（Linux）将变量格式化为列printf

Question

I'm trying to show a file name, size and type in 3 columns. The data just isn't showing correctly and I just can't see why.

Here's my code:

    fileName=$(ls -a ~/dirname)
    fileSize=$(find ~/dirname/* -printf '%s\n';)
    fileType=$(find ~/dirname/* | xargs file |  awk '{print $3}')

    printf " ----------------------------------------------------------\n"
    printf "%15s %15s %15s\n" "Name" "Size" "Type"
    printf " ----------------------------------------------------------\n"
    printf "%15s  %15s  %15s\n" "$fileName" "$fileSize" "$fileType"

The output is showing like: (Output as an image just to avoid stackoverflows formatting)

Answer 1

Your variables each hold the information for all the files, but you're printing them at one time, not separating them. Also, the order of files returned by find is not the same as the order of ls (it sorts them lexicographically).

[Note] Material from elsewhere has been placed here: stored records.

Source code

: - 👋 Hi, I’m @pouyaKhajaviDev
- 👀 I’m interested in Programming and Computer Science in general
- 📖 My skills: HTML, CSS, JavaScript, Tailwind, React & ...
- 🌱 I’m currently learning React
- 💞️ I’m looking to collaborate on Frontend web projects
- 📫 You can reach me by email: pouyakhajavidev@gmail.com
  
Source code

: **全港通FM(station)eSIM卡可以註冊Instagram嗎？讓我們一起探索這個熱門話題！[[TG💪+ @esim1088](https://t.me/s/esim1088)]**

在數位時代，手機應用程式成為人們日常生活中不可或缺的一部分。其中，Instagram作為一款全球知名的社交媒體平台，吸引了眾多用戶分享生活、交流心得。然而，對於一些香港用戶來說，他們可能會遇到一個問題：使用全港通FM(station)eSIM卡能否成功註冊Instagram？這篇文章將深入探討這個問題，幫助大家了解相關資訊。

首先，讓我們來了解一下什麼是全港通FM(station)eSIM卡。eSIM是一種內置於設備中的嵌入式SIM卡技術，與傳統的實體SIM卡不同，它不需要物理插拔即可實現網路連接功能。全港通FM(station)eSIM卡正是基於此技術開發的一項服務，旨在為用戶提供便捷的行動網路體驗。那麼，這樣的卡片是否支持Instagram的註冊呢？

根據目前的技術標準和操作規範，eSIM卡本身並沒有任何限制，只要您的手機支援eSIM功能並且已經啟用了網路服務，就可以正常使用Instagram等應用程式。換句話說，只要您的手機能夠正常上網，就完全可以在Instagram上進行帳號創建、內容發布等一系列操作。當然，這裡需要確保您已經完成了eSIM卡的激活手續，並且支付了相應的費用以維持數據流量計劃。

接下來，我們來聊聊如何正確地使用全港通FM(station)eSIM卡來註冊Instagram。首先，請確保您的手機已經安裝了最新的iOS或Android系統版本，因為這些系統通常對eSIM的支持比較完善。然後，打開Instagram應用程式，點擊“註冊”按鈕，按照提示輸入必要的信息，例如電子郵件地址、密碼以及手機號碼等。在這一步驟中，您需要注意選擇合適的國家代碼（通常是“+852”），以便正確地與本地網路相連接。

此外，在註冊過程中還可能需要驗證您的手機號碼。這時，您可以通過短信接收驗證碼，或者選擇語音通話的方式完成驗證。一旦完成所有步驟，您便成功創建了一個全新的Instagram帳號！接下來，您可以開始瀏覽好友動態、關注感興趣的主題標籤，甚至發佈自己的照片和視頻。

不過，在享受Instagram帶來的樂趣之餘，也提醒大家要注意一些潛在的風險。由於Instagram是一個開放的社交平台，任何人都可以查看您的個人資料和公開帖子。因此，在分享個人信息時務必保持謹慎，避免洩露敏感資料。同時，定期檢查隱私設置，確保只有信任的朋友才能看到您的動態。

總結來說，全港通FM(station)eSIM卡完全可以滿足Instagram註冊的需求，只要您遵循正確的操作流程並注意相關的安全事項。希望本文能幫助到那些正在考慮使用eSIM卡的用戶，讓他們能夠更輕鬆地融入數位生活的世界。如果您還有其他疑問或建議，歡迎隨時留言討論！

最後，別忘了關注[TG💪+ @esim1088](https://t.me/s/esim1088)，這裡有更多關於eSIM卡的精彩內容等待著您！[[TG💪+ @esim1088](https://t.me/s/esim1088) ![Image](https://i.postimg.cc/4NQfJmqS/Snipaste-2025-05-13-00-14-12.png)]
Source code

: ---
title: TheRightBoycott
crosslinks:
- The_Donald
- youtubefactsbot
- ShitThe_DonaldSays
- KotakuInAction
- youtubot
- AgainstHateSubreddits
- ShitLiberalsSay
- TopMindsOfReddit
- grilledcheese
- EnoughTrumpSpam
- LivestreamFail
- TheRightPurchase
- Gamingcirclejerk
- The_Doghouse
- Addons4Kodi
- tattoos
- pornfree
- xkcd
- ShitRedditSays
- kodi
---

You need to loop over the files and print each one on a different line:

printf "%15s %15s %15s\n" "Name" "Size" "Type"
printf " ----------------------------------------------------------\n"
ls -a ~/dirname | while read -r fileName
do
    fileSize=$(stat --format=%s "$fileName")
    fileType=$(file "$fileName" | awk '{print $3}')
    printf "%15s  %15s  %15s\n" "$fileName" "$fileSize" "$fileType"
done

Answer 2

I solved it with a little bit of help from Barmar identifying what I was doing wrong:

    for fileName in $(ls -a ~/dirname/*);
    do
            fileSize=$(stat --printf="%s" "$fileName")
            fileType=$(file "$fileName" | awk '{print $3}')
            printf "%15s  %15s  %15s\n" $(basename "$fileName") "$fileSize" "$fileType"
    done